Mushing on the mountain
A desk job wasn't in the cards for Geneva Lyon. The Brightwood resident has never been one to slow down, taking her love of recreation and sports from childhood into adulthood with a career in action clothing, and now dogsled racing.
Lyon has been riding with dogs in some form or fashion for the past 14 years. Lyon began combining her two passions of snow and dogs while on a snowboard. At the time, she had a large wolf dog who would run along with her while she carved down the mountain. After an unfortunate collision, which injured the dog, Lyon sought more dog-friendly ways to get her four-legged friend out on the slopes with her.
This led her to "skijoring," or skiing with her dog pulling ahead. Skis don't have the sharp metal edges snowboards do, so she felt safer with the new sport.
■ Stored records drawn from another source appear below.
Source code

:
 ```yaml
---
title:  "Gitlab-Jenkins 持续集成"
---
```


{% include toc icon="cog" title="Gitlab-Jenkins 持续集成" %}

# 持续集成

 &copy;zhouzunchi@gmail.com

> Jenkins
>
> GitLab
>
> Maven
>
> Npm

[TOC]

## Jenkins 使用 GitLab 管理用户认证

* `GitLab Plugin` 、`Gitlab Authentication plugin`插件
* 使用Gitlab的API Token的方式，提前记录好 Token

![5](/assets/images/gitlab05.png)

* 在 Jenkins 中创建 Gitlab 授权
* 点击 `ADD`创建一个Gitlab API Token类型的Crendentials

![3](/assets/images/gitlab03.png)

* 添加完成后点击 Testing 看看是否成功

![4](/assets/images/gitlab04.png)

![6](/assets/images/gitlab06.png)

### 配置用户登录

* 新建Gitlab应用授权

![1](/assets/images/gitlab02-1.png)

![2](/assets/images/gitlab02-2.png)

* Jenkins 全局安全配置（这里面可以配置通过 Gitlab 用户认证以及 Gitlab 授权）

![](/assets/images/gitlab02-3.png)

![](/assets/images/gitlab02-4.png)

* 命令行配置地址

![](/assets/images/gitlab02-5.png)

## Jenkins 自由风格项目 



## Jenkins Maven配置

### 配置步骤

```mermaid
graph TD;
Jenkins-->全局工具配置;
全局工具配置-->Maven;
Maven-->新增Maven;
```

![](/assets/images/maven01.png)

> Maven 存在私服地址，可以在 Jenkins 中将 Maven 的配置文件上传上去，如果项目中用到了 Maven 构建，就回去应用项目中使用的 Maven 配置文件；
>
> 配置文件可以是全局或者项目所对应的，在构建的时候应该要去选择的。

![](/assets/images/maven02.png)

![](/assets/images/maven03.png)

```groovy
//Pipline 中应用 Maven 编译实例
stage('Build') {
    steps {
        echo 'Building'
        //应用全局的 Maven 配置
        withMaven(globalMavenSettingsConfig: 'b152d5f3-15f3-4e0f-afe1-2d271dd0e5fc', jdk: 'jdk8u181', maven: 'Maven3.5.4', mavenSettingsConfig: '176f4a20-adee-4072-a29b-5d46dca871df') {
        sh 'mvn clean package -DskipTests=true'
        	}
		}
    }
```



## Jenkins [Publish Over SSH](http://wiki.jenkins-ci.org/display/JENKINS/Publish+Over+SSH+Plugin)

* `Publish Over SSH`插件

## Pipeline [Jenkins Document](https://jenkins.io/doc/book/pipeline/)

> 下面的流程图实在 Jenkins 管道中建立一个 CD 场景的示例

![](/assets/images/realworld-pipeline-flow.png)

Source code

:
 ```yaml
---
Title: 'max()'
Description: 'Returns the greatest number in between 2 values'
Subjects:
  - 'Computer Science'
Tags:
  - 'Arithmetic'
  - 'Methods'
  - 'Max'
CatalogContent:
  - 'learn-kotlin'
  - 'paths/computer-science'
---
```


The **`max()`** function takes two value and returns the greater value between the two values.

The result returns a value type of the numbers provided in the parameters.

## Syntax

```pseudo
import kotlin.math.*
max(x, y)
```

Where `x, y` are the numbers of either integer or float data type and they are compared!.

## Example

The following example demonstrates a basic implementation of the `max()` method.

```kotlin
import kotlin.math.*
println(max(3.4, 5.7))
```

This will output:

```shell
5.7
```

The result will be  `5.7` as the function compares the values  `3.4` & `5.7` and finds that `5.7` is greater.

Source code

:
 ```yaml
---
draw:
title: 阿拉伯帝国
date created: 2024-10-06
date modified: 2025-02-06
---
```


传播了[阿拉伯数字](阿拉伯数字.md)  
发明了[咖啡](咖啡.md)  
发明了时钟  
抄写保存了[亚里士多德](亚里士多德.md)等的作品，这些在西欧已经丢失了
Everything just kind of, well, snowballed from there. Lyon's friend soon showed her dogsledding, and once again Lyon's recreational life evolved.
"(My friend) took me on an ATV with 17 dogs pulling one day and I was hooked," Lyon said. "It just seems like a natural progression because animals and snow are the things I love most."
Lyon has raced in more than 40 competitions all over the country, taking first place in many.
"Conconully Snow Dog Super Mush is a race I really wanted to do since I knew there were races," Lyon noted. "It's 16 miles, about 10 miles of it is uphill. We went last year, and I placed first. That was really cool. I was proud of my dogs for that. They're the stars. I'm just the coach."
Until very recently, Lyon had five dogs of her own, borrowing a sixth dog when she wanted to race. Now she has six racing dogs: Clover, Thistle, Yarrow, Quincy, Cosmo and Juno. Most of her sled dogs are children of her dog Lolo.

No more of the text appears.